Eu era, então, estudante e olhava para as democracias do Cone Sul, principalmente do Uruguai e do Chile, com um misto de inveja e esperança. O Uruguai porque era a democracia mais longa e estável do continente, desde 1938. Na verdade, a ruptura de 1933, um golpe de estado executado pelo próprio presidente Gustavo Terra, sem participação militar, foi um breve interregno ditatorial que pouco alterou o padrão político uruguaio. Este foi retomado em 1938. O Chile, porque era a democracia mais progressista e acreditávamos, os sonhadores, que poderia ser a primeira democracia socialista da história.
Os caminhos de volta para a democracia
A partir das redemocratizações, que foram muito estudadas, esperávamos que havíamos criado condições institucionais para assegurar a não-repetição de golpes militares e ditaduras. Nenhuma dessas democracias voltou a cair. Mas todas elas vivem o sobressalto do avanço da extrema direita, nos quatro casos saudosista da era ditatorial. Todas enfrentam, em maior ou menor grau, ameaças ao estado democrático de direito.
O primeiro a voltar à democracia foi a Argentina, em 1983, após os fracassos dos dois últimos ditadores, o general Leopoldo Galtieri e Reynaldo Bignone. Galtieri tentou se salvar declarando guerra contra o Reino Unido na disputa pelas ilhas Malvinas. Este último decretou a autoanistia e determinou a destruição dos arquivos de sangue com as provas dos crimes de estado. Em 1983 foi eleito Raúl Afonsin. Foi uma retirada incondicional dos militares, após o último ditador, o general Alejandro Lanusse.
O Uruguai voltou em 1985. O retorno da democracia começou com a derrota da ditadura no plebiscito de 1980, convocado pelo próprio regime para ratificar a reforma da constituição.

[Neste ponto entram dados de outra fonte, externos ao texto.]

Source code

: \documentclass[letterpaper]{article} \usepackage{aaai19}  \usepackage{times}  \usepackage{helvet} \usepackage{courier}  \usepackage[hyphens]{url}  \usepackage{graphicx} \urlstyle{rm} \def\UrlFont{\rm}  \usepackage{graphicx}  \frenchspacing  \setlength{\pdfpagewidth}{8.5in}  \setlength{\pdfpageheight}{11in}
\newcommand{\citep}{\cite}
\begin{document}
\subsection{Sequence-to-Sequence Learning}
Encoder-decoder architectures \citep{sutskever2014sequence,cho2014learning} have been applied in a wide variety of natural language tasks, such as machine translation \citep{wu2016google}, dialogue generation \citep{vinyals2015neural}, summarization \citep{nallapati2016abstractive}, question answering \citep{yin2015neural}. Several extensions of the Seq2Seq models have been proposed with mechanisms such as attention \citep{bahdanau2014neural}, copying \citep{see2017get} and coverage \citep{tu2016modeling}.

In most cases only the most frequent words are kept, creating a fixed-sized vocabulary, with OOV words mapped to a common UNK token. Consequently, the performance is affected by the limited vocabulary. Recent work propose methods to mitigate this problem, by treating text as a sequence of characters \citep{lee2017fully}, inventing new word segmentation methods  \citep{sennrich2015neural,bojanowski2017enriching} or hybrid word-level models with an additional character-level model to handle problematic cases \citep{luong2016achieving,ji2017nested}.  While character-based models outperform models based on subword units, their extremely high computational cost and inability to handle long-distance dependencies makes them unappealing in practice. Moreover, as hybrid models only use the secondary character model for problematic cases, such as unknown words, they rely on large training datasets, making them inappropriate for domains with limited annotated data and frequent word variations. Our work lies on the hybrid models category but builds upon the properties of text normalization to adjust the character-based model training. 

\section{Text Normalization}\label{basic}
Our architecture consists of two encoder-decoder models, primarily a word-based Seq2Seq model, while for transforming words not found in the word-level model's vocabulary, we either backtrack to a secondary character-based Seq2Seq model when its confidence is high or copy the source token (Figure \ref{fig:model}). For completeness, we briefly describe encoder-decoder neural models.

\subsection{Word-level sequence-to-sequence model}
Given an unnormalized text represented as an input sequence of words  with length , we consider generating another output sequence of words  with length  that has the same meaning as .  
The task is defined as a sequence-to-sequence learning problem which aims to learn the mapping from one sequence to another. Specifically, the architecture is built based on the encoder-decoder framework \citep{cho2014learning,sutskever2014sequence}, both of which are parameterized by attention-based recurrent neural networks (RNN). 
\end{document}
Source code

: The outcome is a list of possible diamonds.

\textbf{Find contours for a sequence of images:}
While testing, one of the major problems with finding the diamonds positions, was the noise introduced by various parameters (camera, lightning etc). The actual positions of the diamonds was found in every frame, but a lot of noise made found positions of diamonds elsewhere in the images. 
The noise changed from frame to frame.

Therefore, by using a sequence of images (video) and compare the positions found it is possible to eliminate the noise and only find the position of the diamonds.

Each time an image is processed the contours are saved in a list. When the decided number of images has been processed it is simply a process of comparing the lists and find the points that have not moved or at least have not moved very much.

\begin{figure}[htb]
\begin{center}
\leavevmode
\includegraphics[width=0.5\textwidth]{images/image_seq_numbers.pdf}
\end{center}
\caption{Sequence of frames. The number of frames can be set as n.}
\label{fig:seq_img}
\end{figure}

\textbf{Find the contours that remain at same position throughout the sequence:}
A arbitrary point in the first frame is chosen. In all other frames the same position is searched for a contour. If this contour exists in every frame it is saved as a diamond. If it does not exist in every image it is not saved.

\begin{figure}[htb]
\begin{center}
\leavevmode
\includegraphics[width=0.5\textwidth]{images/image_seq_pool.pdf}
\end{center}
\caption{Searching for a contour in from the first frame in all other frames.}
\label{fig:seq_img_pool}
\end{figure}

As eleições nacionais de novembro de 1984 determinaram o fim do período autoritário e, em 1985, assumiu o governo legitimamente eleito, de Julio Maria Sanguinetti. Foi uma saída negociada diretamente entre os partidos políticos e os militares, com a presença do Frente Amplio, uma coalizão de partidos de esquerda formada no exílio.
Em 1988, Brasil e Chile tomaram o caminho de volta. O Brasil, após as imensas manifestações pelas Diretas Já e pela Assembleia Constituinte, finalmente teve promulgada sua Constituição democrática e realizou a primeira eleição direta para presidente em 28 anos.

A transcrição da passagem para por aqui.